La última encuesta de 2024 sobre el sector de la restauración en Barcelona sitúa en el 52% la proporción de trabajadores de bares que no hablan catalán, cifra que baja al 47,6% en locales con menos de diez empleados; además, el 24% no entiende la lengua. En el pequeño comercio de barrio las cifras son menos desalentadoras para el nacionalismo -el 76,5% lo habla y el 89,7% lo entiende-, aunque también marcan mínimos históricos. En cuanto a la rotulación –ese debate tan provechoso-, un 65,4% de los establecimientos la hacen en catalán, frente a un 24,1% en castellano y un 13,5% en inglés.
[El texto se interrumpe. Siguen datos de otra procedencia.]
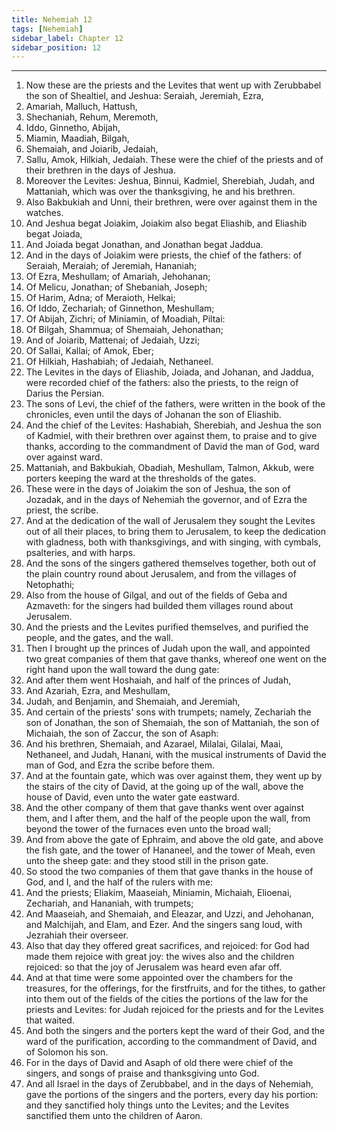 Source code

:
 ```yaml
---
title: Nehemiah 12
tags: [Nehemiah]
sidebar_label: Chapter 12
sidebar_position: 12
---
```


---
1. Now these are the priests and the Levites that went up with Zerubbabel the son of Shealtiel, and Jeshua: Seraiah, Jeremiah, Ezra,
2. Amariah, Malluch, Hattush,
3. Shechaniah, Rehum, Meremoth,
4. Iddo, Ginnetho, Abijah,
5. Miamin, Maadiah, Bilgah,
6. Shemaiah, and Joiarib, Jedaiah,
7. Sallu, Amok, Hilkiah, Jedaiah. These were the chief of the priests and of their brethren in the days of Jeshua.
8. Moreover the Levites: Jeshua, Binnui, Kadmiel, Sherebiah, Judah, and Mattaniah, which was over the thanksgiving, he and his brethren.
9. Also Bakbukiah and Unni, their brethren, were over against them in the watches.
10. And Jeshua begat Joiakim, Joiakim also begat Eliashib, and Eliashib begat Joiada,
11. And Joiada begat Jonathan, and Jonathan begat Jaddua.
12. And in the days of Joiakim were priests, the chief of the fathers: of Seraiah, Meraiah; of Jeremiah, Hananiah;
13. Of Ezra, Meshullam; of Amariah, Jehohanan;
14. Of Melicu, Jonathan; of Shebaniah, Joseph;
15. Of Harim, Adna; of Meraioth, Helkai;
16. Of Iddo, Zechariah; of Ginnethon, Meshullam;
17. Of Abijah, Zichri; of Miniamin, of Moadiah, Piltai:
18. Of Bilgah, Shammua; of Shemaiah, Jehonathan;
19. And of Joiarib, Mattenai; of Jedaiah, Uzzi;
20. Of Sallai, Kallai; of Amok, Eber;
21. Of Hilkiah, Hashabiah; of Jedaiah, Nethaneel.
22. The Levites in the days of Eliashib, Joiada, and Johanan, and Jaddua, were recorded chief of the fathers: also the priests, to the reign of Darius the Persian.
23. The sons of Levi, the chief of the fathers, were written in the book of the chronicles, even until the days of Johanan the son of Eliashib.
24. And the chief of the Levites: Hashabiah, Sherebiah, and Jeshua the son of Kadmiel, with their brethren over against them, to praise and to give thanks, according to the commandment of David the man of God, ward over against ward.
25. Mattaniah, and Bakbukiah, Obadiah, Meshullam, Talmon, Akkub, were porters keeping the ward at the thresholds of the gates.
26. These were in the days of Joiakim the son of Jeshua, the son of Jozadak, and in the days of Nehemiah the governor, and of Ezra the priest, the scribe.
27. And at the dedication of the wall of Jerusalem they sought the Levites out of all their places, to bring them to Jerusalem, to keep the dedication with gladness, both with thanksgivings, and with singing, with cymbals, psalteries, and with harps.
28. And the sons of the singers gathered themselves together, both out of the plain country round about Jerusalem, and from the villages of Netophathi;
29. Also from the house of Gilgal, and out of the fields of Geba and Azmaveth: for the singers had builded them villages round about Jerusalem.
30. And the priests and the Levites purified themselves, and purified the people, and the gates, and the wall.
31. Then I brought up the princes of Judah upon the wall, and appointed two great companies of them that gave thanks, whereof one went on the right hand upon the wall toward the dung gate:
32. And after them went Hoshaiah, and half of the princes of Judah,
33. And Azariah, Ezra, and Meshullam,
34. Judah, and Benjamin, and Shemaiah, and Jeremiah,
35. And certain of the priests' sons with trumpets; namely, Zechariah the son of Jonathan, the son of Shemaiah, the son of Mattaniah, the son of Michaiah, the son of Zaccur, the son of Asaph:
36. And his brethren, Shemaiah, and Azarael, Milalai, Gilalai, Maai, Nethaneel, and Judah, Hanani, with the musical instruments of David the man of God, and Ezra the scribe before them.
37. And at the fountain gate, which was over against them, they went up by the stairs of the city of David, at the going up of the wall, above the house of David, even unto the water gate eastward.
38. And the other company of them that gave thanks went over against them, and I after them, and the half of the people upon the wall, from beyond the tower of the furnaces even unto the broad wall;
39. And from above the gate of Ephraim, and above the old gate, and above the fish gate, and the tower of Hananeel, and the tower of Meah, even unto the sheep gate: and they stood still in the prison gate.
40. So stood the two companies of them that gave thanks in the house of God, and I, and the half of the rulers with me:
41. And the priests; Eliakim, Maaseiah, Miniamin, Michaiah, Elioenai, Zechariah, and Hananiah, with trumpets;
42. And Maaseiah, and Shemaiah, and Eleazar, and Uzzi, and Jehohanan, and Malchijah, and Elam, and Ezer. And the singers sang loud, with Jezrahiah their overseer.
43. Also that day they offered great sacrifices, and rejoiced: for God had made them rejoice with great joy: the wives also and the children rejoiced: so that the joy of Jerusalem was heard even afar off.
44. And at that time were some appointed over the chambers for the treasures, for the offerings, for the firstfruits, and for the tithes, to gather into them out of the fields of the cities the portions of the law for the priests and Levites: for Judah rejoiced for the priests and for the Levites that waited.
45. And both the singers and the porters kept the ward of their God, and the ward of the purification, according to the commandment of David, and of Solomon his son.
46. For in the days of David and Asaph of old there were chief of the singers, and songs of praise and thanksgiving unto God.
47. And all Israel in the days of Zerubbabel, and in the days of Nehemiah, gave the portions of the singers and the porters, every day his portion: and they sanctified holy things unto the Levites; and the Levites sanctified them unto the children of Aaron.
El Ayuntamiento ha anunciado inspecciones y materiales de apoyo para promover el uso del catalán, en un contexto que nos tiene acostumbrados a la tensión y polémicas mediáticas.
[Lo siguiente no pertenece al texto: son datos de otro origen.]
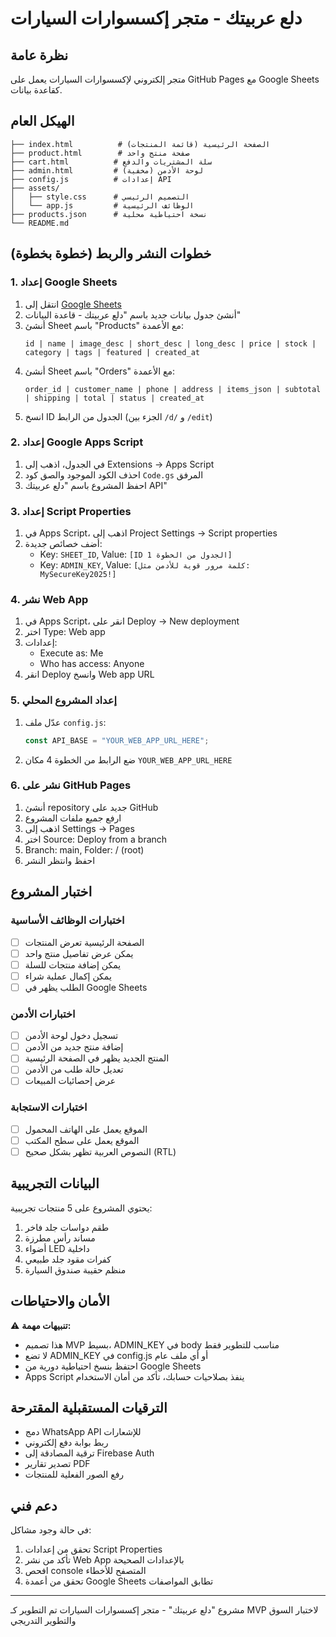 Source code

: # دلع عربيتك - متجر إكسسوارات السيارات

## نظرة عامة
متجر إلكتروني لإكسسوارات السيارات يعمل على GitHub Pages مع Google Sheets كقاعدة بيانات.

## الهيكل العام
```
├── index.html          # الصفحة الرئيسية (قائمة المنتجات)
├── product.html        # صفحة منتج واحد
├── cart.html          # سلة المشتريات والدفع  
├── admin.html         # لوحة الأدمن (مخفية)
├── config.js          # إعدادات API
├── assets/
│   ├── style.css      # التصميم الرئيسي
│   └── app.js         # الوظائف الرئيسية
├── products.json      # نسخة احتياطية محلية
└── README.md
```

## خطوات النشر والربط (خطوة بخطوة)

### 1. إعداد Google Sheets
1. انتقل إلى [Google Sheets](https://sheets.google.com)
2. أنشئ جدول بيانات جديد باسم "دلع عربيتك - قاعدة البيانات"
3. أنشئ Sheet باسم "Products" مع الأعمدة:
   ```
   id | name | image_desc | short_desc | long_desc | price | stock | category | tags | featured | created_at
   ```
4. أنشئ Sheet باسم "Orders" مع الأعمدة:
   ```
   order_id | customer_name | phone | address | items_json | subtotal | shipping | total | status | created_at
   ```
5. انسخ ID الجدول من الرابط (الجزء بين `/d/` و `/edit`)

### 2. إعداد Google Apps Script
1. في الجدول، اذهب إلى Extensions → Apps Script
2. احذف الكود الموجود والصق كود `Code.gs` المرفق
3. احفظ المشروع باسم "دلع عربيتك API"

### 3. إعداد Script Properties
1. في Apps Script، اذهب إلى Project Settings → Script properties
2. أضف خصائص جديدة:
   - Key: `SHEET_ID`, Value: `[ID الجدول من الخطوة 1]`
   - Key: `ADMIN_KEY`, Value: `[كلمة مرور قوية للأدمن مثل: MySecureKey2025!]`

### 4. نشر Web App
1. في Apps Script، انقر على Deploy → New deployment
2. اختر Type: Web app
3. إعدادات:
   - Execute as: Me
   - Who has access: Anyone
4. انقر Deploy وانسخ Web app URL

### 5. إعداد المشروع المحلي
1. عدّل ملف `config.js`:
   ```javascript
   const API_BASE = "YOUR_WEB_APP_URL_HERE";
   ```
2. ضع الرابط من الخطوة 4 مكان `YOUR_WEB_APP_URL_HERE`

### 6. نشر على GitHub Pages
1. أنشئ repository جديد على GitHub
2. ارفع جميع ملفات المشروع
3. اذهب إلى Settings → Pages
4. اختر Source: Deploy from a branch
5. Branch: main, Folder: / (root)
6. احفظ وانتظر النشر

## اختبار المشروع

### اختبارات الوظائف الأساسية
- [ ] الصفحة الرئيسية تعرض المنتجات
- [ ] يمكن عرض تفاصيل منتج واحد
- [ ] يمكن إضافة منتجات للسلة
- [ ] يمكن إكمال عملية شراء
- [ ] الطلب يظهر في Google Sheets

### اختبارات الأدمن
- [ ] تسجيل دخول لوحة الأدمن
- [ ] إضافة منتج جديد من الأدمن
- [ ] المنتج الجديد يظهر في الصفحة الرئيسية
- [ ] تعديل حالة طلب من الأدمن
- [ ] عرض إحصائيات المبيعات

### اختبارات الاستجابة
- [ ] الموقع يعمل على الهاتف المحمول
- [ ] الموقع يعمل على سطح المكتب
- [ ] النصوص العربية تظهر بشكل صحيح (RTL)

## البيانات التجريبية
يحتوي المشروع على 5 منتجات تجريبية:
1. طقم دواسات جلد فاخر
2. مساند رأس مطرزة
3. أضواء LED داخلية
4. كفرات مقود جلد طبيعي  
5. منظم حقيبة صندوق السيارة

## الأمان والاحتياطات
⚠️ **تنبيهات مهمة:**
- هذا تصميم MVP بسيط، ADMIN_KEY في body مناسب للتطوير فقط
- لا تضع ADMIN_KEY في config.js أو أي ملف عام
- احتفظ بنسخ احتياطية دورية من Google Sheets  
- Apps Script ينفذ بصلاحيات حسابك، تأكد من أمان الاستخدام

## الترقيات المستقبلية المقترحة
- دمج WhatsApp API للإشعارات
- ربط بوابة دفع إلكتروني
- ترقية المصادقة إلى Firebase Auth
- تصدير تقارير PDF
- رفع الصور الفعلية للمنتجات

## دعم فني
في حالة وجود مشاكل:
1. تحقق من إعدادات Script Properties
2. تأكد من نشر Web App بالإعدادات الصحيحة  
3. افحص console المتصفح للأخطاء
4. تحقق من أعمدة Google Sheets تطابق المواصفات

---
مشروع "دلع عربيتك" - متجر إكسسوارات السيارات
تم التطوير كـ MVP لاختبار السوق والتطوير التدريجي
Los datos y la manera de enfocarlos plantean una cuestión de fondo: ¿cómo debe gestionarse el uso de la lengua en un sector precario y de alta rotación? Muchos de los empleados son migrantes o jóvenes en condiciones laborales frágiles. La forma en que se comunican estas cifras puede acabar trasladando la idea de que los trabajadores son responsables de una “regresión” lingüística, un factor peligroso para la estigmatización, mala costumbre habitual del nacionalismo.
Ni una lengua antipática ni el hostigamiento hacia empleados fomenta el uso del catalán. Ni reproches a clientes ni presiones a camareros resuelven el problema de fondo.
El reto está en reforzar el uso social del catalán sin convertir la lengua en un motivo de exclusión laboral. La promoción del idioma y la defensa de los derechos del hablante no tienen porqué ir en detrimiento de la dignidad de los trabajadores de la restauración.